He'd said that, hadn't he?
"I'm human." It was a short and simple answer. A truth to mask the lie.
I yelped as he plucked my wrist from my side. I contorted awkwardly at the pain as he stood to his full height, bringing it up for scrutinization. "As you're so prone to remind me," he murmured. "I suppose it's too much to hope that you might know who the recipient of this key is?"
"Maybe it's for you," I grit out.
He released me, resuming his initial position in front of the golem. "I assume you know why it's important that the final candidate accept this key." He touched the palm of the golem lightly, trailing a neat circle around it. "Or rather, why no one other than the candidate is allowed to accept this key."
Too fast for my eyes to follow, he snatched the key into his fist. I wasn't sure what to make of this as he stood there, one arm behind his back, the other suspended.
Then, I saw the smoke. Small wisps at first that seeped out from the cracks between his fingers. I could hear a faint sizzling that grew louder as the gray fumes wrapped his hand in a thick cloud.
He let out a sharp exhale, dropping the key back to its place. His open palm displayed a gruesome picture of blistering skin and burnt flesh. He flashed me a radiant smile, at odds with the wound he'd just sustained. "I suppose the key isn't for me after all."
I'd hoped that I could be replaced. That some other Fae - of all Fae's, perhaps the Commander himself - could take my place. I'd prayed that I'd been mistaken. That the Elder Tree would appropriate someone else who was not weak, fragile, and oh so obviously human as the outlier that shouldn't have even been chosen in the first place.
No one had ever heard of a seventh candidate, much less a human one, and I'll be damned if I let it be me.
He held out his hand - a silent command - and I stepped forward, unwrapping the cotton from my wrist, careful not to jostle the joint. With one end anchored between my teeth, I wrapped the Master's injury with care, knotting it with a series of loops and holes and for the briefest of moments, I had the urge to bite his finger off.
It'd be quick, dirty, bloody, but it would be worth the satisfaction of seeing his shock.
He grabbed my throat, his thumb digging into the spot where my pulse beat. "Your heart is singing. What I'd give," he sighed, eyes still fixed on the key, "to have just the smallest peek into your mind. What I'd do," he laughed, releasing my neck before shaking his head.
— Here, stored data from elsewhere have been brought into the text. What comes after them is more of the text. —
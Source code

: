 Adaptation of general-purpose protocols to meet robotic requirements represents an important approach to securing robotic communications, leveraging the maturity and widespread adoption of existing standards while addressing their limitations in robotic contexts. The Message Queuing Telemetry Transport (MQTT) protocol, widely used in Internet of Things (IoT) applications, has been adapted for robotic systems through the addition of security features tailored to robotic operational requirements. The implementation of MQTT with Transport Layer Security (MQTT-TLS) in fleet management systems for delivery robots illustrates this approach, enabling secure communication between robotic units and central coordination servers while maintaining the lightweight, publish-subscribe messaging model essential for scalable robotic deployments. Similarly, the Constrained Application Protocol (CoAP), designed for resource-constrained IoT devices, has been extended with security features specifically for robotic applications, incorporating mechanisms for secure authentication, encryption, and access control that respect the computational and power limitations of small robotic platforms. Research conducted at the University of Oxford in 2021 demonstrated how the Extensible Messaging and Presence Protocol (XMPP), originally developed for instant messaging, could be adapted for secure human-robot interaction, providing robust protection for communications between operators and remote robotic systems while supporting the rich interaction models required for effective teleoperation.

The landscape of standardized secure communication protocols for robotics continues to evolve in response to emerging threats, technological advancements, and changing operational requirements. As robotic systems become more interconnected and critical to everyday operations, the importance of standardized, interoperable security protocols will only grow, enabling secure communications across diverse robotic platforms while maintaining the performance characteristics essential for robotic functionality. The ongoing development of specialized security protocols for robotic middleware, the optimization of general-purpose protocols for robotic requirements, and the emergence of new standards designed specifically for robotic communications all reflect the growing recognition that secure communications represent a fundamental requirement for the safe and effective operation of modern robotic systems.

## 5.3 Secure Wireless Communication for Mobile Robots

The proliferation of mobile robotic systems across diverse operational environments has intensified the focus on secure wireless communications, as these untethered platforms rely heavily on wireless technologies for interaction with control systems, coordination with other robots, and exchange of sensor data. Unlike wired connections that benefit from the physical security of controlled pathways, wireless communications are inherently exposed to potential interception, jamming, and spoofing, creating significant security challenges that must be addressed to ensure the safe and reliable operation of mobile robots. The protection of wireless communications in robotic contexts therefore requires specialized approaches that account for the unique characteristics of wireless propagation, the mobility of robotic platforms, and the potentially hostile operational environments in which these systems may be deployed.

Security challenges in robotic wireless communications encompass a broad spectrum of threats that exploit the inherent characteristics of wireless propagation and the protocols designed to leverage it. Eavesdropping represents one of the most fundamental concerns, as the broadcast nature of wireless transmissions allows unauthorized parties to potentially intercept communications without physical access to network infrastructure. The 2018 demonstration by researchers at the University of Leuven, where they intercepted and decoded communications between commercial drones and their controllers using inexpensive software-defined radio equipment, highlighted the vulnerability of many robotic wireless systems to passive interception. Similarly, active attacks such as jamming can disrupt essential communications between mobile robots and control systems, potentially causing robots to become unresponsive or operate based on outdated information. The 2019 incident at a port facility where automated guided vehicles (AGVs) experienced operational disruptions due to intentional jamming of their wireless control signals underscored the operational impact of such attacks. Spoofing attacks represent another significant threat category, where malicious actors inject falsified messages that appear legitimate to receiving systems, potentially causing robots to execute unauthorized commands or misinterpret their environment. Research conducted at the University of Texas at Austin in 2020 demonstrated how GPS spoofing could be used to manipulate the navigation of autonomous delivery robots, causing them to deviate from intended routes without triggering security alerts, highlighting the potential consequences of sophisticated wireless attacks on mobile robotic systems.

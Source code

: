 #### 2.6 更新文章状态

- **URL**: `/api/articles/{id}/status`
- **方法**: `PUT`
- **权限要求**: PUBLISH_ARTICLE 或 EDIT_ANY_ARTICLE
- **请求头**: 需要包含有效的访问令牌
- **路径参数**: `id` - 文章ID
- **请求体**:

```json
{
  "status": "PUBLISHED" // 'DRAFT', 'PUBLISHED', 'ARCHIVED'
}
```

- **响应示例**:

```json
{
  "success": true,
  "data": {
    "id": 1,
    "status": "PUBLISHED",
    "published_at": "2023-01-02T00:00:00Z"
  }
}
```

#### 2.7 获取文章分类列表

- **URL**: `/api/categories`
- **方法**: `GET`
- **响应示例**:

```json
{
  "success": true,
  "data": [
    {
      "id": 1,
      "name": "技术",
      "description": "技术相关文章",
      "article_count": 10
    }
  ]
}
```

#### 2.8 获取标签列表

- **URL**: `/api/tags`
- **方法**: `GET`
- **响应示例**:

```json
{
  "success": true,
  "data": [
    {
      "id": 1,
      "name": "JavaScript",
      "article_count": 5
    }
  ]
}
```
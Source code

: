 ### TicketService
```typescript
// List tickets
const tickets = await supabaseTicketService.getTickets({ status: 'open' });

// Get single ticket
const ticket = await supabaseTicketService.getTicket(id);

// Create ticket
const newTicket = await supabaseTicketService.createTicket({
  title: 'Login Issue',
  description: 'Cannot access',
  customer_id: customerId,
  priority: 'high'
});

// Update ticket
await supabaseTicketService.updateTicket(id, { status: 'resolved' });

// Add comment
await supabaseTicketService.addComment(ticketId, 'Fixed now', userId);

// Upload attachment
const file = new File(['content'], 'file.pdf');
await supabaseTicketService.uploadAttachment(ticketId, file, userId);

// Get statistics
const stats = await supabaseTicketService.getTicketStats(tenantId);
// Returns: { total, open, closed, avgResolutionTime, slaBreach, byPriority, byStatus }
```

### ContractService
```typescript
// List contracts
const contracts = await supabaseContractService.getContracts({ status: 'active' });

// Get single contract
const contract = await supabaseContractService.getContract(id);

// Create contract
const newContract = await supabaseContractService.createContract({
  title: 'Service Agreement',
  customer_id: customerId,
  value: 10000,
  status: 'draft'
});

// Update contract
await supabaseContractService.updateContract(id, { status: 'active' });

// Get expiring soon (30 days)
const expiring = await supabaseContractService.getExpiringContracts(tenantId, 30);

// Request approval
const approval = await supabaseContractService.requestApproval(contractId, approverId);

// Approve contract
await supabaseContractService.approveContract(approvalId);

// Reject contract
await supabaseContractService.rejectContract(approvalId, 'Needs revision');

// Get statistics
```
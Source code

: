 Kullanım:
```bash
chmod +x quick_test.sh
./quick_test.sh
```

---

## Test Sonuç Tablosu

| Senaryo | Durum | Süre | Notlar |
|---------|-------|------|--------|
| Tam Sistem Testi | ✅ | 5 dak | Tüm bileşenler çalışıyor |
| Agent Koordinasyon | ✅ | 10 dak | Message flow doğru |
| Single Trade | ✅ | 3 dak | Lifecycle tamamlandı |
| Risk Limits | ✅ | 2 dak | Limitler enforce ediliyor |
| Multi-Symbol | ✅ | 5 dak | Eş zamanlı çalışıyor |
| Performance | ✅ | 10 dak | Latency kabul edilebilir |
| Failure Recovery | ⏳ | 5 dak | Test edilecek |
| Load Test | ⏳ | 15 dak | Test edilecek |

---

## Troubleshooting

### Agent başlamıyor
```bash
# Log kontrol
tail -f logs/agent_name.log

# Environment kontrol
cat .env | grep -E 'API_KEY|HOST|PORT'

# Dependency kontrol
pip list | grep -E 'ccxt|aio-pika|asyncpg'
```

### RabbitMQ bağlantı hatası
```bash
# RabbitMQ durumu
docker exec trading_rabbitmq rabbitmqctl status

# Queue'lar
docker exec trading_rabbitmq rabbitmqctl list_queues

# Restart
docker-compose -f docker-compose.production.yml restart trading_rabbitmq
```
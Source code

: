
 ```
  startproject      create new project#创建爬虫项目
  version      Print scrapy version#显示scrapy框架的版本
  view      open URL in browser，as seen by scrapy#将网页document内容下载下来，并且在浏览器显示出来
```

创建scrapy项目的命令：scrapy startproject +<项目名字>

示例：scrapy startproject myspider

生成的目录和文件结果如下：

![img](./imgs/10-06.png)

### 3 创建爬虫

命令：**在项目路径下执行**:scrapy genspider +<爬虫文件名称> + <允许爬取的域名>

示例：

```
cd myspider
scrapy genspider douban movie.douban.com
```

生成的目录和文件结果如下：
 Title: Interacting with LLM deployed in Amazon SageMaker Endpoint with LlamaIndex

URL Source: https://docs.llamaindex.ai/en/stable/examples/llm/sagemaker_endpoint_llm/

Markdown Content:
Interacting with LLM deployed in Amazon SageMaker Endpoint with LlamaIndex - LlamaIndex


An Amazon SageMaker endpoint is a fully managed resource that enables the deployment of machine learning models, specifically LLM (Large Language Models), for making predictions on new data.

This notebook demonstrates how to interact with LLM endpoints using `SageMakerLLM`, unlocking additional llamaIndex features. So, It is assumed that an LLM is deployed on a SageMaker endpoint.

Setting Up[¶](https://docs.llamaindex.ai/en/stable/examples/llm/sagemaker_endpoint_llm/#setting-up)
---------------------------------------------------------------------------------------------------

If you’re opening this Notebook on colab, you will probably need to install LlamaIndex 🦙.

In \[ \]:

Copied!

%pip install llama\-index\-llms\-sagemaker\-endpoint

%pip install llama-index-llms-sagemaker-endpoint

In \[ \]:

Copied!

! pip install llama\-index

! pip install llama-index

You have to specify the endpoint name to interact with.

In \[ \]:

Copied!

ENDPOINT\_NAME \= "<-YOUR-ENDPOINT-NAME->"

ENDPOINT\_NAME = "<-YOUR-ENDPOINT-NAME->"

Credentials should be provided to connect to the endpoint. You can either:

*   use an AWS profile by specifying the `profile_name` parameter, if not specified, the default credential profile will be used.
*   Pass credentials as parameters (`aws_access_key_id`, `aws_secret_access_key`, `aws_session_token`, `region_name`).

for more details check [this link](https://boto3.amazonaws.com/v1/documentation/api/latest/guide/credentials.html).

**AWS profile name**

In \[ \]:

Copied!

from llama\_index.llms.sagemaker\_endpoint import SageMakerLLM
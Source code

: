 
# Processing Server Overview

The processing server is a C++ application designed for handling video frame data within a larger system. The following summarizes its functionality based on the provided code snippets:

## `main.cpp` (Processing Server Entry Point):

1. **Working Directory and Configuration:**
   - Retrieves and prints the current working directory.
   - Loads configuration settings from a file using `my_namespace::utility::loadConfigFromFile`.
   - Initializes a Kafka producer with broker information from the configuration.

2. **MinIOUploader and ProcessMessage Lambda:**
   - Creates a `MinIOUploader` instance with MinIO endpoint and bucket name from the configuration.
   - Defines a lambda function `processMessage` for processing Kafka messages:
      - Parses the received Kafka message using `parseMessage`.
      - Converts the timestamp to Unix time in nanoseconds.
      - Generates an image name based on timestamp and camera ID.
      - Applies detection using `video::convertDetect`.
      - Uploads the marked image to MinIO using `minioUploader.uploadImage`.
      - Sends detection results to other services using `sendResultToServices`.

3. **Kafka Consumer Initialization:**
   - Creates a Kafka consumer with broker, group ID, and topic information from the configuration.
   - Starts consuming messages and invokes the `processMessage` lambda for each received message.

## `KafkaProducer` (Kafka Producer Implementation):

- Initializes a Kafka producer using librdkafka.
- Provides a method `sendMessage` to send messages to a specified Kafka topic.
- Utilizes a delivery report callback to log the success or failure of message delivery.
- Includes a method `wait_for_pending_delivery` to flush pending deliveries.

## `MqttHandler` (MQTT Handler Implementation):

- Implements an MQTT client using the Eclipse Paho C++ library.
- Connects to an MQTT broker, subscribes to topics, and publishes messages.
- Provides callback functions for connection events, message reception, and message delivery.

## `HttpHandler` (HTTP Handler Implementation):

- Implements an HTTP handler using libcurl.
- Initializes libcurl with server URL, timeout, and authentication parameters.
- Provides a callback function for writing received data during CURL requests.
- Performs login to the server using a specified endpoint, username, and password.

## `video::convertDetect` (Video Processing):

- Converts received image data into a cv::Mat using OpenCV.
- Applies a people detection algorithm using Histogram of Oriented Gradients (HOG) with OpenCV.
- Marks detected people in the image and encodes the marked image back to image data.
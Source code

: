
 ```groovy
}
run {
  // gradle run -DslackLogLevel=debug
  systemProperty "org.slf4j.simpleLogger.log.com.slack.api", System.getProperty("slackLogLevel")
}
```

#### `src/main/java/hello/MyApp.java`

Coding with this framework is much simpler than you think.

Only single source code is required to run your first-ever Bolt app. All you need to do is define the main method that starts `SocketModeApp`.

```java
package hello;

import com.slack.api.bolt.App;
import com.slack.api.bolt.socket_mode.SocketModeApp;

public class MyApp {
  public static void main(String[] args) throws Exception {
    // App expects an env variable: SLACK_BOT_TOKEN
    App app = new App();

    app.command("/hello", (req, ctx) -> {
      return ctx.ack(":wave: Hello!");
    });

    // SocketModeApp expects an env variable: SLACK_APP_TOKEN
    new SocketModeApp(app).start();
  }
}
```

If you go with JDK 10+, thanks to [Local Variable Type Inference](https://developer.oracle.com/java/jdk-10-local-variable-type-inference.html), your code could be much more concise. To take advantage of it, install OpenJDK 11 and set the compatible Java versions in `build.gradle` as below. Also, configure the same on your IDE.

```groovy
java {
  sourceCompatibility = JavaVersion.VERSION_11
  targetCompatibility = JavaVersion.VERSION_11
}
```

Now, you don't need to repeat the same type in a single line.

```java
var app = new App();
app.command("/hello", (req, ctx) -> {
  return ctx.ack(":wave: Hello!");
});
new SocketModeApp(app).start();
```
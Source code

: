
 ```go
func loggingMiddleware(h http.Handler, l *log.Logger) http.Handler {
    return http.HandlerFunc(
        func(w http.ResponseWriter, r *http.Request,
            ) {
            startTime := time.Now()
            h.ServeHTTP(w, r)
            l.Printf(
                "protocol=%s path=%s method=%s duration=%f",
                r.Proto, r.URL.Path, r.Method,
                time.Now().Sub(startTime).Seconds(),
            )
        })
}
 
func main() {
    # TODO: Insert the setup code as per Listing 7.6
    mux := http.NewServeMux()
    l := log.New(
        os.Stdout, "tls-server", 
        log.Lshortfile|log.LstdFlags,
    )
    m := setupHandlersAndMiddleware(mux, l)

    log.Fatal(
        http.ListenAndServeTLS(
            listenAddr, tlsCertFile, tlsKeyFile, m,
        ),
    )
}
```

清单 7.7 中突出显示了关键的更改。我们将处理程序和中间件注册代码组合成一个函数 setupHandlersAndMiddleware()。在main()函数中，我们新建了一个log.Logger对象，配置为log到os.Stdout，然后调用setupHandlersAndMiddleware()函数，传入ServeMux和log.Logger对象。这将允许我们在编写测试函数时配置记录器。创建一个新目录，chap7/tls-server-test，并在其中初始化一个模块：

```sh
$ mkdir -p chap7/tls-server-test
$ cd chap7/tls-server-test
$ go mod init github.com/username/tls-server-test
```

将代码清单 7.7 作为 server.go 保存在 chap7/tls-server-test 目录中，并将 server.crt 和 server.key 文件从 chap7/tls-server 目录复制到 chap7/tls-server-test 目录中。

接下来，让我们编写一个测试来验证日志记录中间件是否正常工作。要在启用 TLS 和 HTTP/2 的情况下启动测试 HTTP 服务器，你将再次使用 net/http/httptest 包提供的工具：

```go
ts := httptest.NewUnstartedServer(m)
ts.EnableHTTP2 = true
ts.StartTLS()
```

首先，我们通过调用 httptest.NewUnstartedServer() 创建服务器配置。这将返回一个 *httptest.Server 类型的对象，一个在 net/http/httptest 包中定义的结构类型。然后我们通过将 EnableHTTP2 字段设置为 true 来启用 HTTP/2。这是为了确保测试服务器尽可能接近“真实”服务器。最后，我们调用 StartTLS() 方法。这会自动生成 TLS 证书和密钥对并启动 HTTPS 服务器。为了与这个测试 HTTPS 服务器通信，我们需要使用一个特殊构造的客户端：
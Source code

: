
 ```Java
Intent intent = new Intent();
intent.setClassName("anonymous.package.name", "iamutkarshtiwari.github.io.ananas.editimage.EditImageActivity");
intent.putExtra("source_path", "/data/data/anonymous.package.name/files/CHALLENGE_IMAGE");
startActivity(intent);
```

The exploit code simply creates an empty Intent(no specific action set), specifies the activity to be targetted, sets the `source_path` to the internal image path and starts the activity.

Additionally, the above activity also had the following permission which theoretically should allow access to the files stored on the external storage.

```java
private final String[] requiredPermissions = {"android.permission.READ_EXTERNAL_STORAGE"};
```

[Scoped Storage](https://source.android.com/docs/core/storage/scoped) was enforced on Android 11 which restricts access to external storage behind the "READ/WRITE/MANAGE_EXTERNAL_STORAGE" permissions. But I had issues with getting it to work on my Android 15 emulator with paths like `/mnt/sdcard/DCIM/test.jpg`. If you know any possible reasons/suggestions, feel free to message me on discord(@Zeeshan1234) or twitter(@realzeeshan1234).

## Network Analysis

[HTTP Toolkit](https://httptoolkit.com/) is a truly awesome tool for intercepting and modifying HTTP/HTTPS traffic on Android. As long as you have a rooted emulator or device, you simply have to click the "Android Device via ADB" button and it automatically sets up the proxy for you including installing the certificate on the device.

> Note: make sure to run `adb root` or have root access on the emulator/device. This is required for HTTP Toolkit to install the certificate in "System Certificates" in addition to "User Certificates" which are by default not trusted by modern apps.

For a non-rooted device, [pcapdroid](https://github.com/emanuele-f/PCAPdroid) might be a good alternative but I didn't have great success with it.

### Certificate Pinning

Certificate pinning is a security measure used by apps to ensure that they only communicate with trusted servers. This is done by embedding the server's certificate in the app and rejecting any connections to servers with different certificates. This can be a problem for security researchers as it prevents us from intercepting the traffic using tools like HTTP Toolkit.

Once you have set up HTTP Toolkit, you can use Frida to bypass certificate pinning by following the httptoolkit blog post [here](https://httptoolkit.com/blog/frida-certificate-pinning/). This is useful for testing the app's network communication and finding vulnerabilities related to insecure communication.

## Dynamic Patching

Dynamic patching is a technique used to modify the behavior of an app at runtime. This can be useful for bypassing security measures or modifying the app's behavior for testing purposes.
He waved me away dismissively. "Aeon will be in my study. Fetch him."
I left, holding my wrist in a poor attempt to stabilize it.
Not his finger. His hand. I'd tear it off like a rabid dog and bask in the euphoria of inflicting his pain.
~
The study was neat and ordered, reflective of the Master's preference for all things in his life. On one side of the room was a bookshelf, spanning the entire wall from floor to ceiling. Sunlight streamed through the balcony on one end of the study, giving it the illusion of a warm and inviting glow.
The centerpiece was a long table, thick and sturdy, as if the trunk of a great beech tree had fallen right there and the room had been built around it. There were several empty chairs that surrounded it save for one. It was a high back on the far end closest to the balcony and in it sat Aeon, the perfect picture of peace.
His legs were crossed and his eyes were closed. He was slouched against the seat, head held up by his fist, arm propped up by the armrest. I advanced - softly, delicately. It wasn't often that I could study a Fae with the kind of scrutiny that would usually get me in trouble.
The breeze tickled his bangs. In the sunlight, it took on the colors of autumn, streaks of bronze and auburn and rust that I hadn't been able to catch that night at the gazebo. He had a face similar to the Master's - high-born, blue-blooded - with one glaring exception. Maybe it was how he looked when he relaxed or it could have been the way the light fell on his face. He looked light- no. He looked carefree. Like he was exactly where he needed to be with not a worry marring his brow or regret lingering in his forehead.
The envy was overwhelming. So much so that it made my breath catch at the weight of it. Would there ever be a moment when I'd know what that was like?
Perhaps, in death.
Something caught my eye - the twine. It was strange to see the necklace. It looked out of place on him, non-descript and rough. It was tucked into his shirt though, at this angle, it was impossible not to see what it hung.
A copper key.
I instinctually reached out but was caught by a hand that was definitely not my own. I moved back but was tugged forward so that I was face to face with dark eyes of an endless midnight.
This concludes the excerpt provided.